As can be seen above, ACSL annotations are written in special C comments, the difference with plain comments being that annotations begin with ’/*@’. It is also possible to write one-line annotations introduced by ’//@’. The function contract is written immediately above the function declaration. In this example, the contract contains only post-conditions (ensures clauses), as max does not have any particular requirement. The first ensures clause expresses the fact that the result of max is greater than both x and y, the arguments of max. The second clause mandates that the result is equal to either x or y. Since both clauses must hold, our ACSL specification indeed expresses that the result of max is the greatest of its two arguments.

It should be noted already that there is an intuitive demarcation between “complete” and “partial” specifications. The above specification for max can be thought of as “complete”, meaning that any function that satisfies the specification should be deemed a satisfactory implementation for max. Partial specifications on the other hand express some of the properties that are expected to hold for any implementation, but satisfying them is not sufficient for an implementation to be satisfactory. Generally speaking, partial formal specifications are the most likely to be encountered in practice for real-life examples, complemented by informal specifications. For instance, the above specification for max is in fact partial, for reasons that will become clearer later.

# Chapter 3  Pointers

## 3.1  A First Specification

Let us now consider a small program involving pointers. Informally, the max_ptr function takes two pointers as argument, and if necessary swaps the two pointed values so that the value stored in the first pointer is the minimal one and the value stored in the second pointer is the maximal one. A specification can be the following:

/*@ requires \valid(p) && \valid(q);

ensures *p<=*q;
*/

void max_ptr(int *p, int* q);

Here, we have a pre-condition (the requires clause). Namely, we want our function to be called with valid pointers as arguments. This is what the built-in ACSL predicate \valid says. Note that \valid takes into account the static type of its argument: in our context, \valid(p) indicates that there address p is included in an allocated block which is large enough to store an int starting at p. This is thus different from \valid((char *)p) for instance.

Our post-condition is that when the function returns, the value pointed to by p is less than or equal to the value pointed to by q.

A correct implementation for max_ptr is then

void max_ptr(int*p, int*q) {

if (*p > *q) {
int tmp = *p;
*p = *q;
*q = tmp;
}

Namely, since we require max_ptr to be called with valid pointers, there is no need to perform any check on them. Then, if *p is already less than or equal to *q, there’s nothing to do. If not, we just swap the content of the two pointers.

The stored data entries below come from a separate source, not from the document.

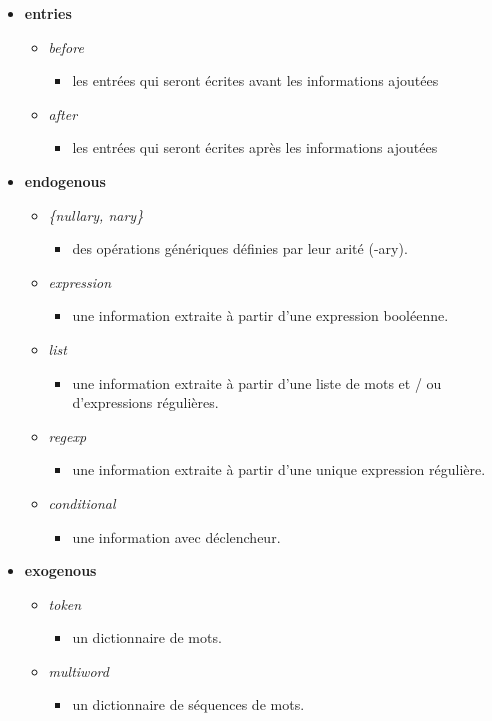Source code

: \documentclass[manual-fr.tex]{subfiles}
\begin{document}
\begin{itemize}
	\item[] \textbf{entries}
	\begin{itemize}
		\item[] \textit{before}
			\begin{itemize}
				\item[] les entrées qui seront écrites avant les informations ajoutées
			\end{itemize}
		\item[] \textit{after}
			\begin{itemize}
				\item[] les entrées qui seront écrites après les informations ajoutées
			\end{itemize}
	\end{itemize}
	\item[] \textbf{endogenous}
	\begin{itemize}
		\item[] \textit{\{nullary, nary\}}
			\begin{itemize}
				\item[] des opérations génériques définies par leur arité (-ary).
			\end{itemize}
		\item[] \textit{expression}
			\begin{itemize}
				\item[] une information extraite à partir d'une expression booléenne.
			\end{itemize}
		\item[] \textit{list}
			\begin{itemize}
				\item[] une information extraite à partir d'une liste de mots et / ou d'expressions régulières.
			\end{itemize}
		\item[] \textit{regexp}
			\begin{itemize}
				\item[] une information extraite à partir d'une unique expression régulière.
			\end{itemize}
		\item[] \textit{conditional}
			\begin{itemize}
				\item[] une information avec déclencheur.
			\end{itemize}
	\end{itemize}
	\item[] \textbf{exogenous}
	\begin{itemize}
		\item[] \textit{token}
			\begin{itemize}
				\item[] un dictionnaire de mots.
			\end{itemize}
		\item[] \textit{multiword}
			\begin{itemize}
				\item[] un dictionnaire de séquences de mots.
			\end{itemize}
	\end{itemize}
\end{itemize}
\end{document}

## 3.2  Building a Complete Specification

The implementation seen in the previous section is correct with respect to the specification of max_ptr. Unfortunately, this is not the only conforming implementation: the specification is only partial, and is for instance met by the following function:

void max_ptr(int* p, int*q) {
*p = *q = 0;

Indeed, since 0≤ 0, we have *p<=*q at the end of the function.

Depending on the verification tasks we have in mind (see next section), we may want to refine our specification to avoid an implementation such as above. Namely, we want to enforce a relation between the values pointed to by p and q at the beginning and at the end of the function. A possible specification is then

/*@ requires \valid(p) && \valid(q);

ensures *p <= *q;

ensures (*p == \old(*p) && *q == \old(*q)) ||
(*p ==
\old(*q) && *q == \old(*p));
*/

void max_ptr(int* p, int*q);

The \old built-in function says that its argument must be evaluated in the pre-state (i.e. at the beginning) of the function. The second ensures clauses thus says that we either leave p and q unchanged or swap the two pointed values, which, together with the first clause implies that we meet exactly the informal specification.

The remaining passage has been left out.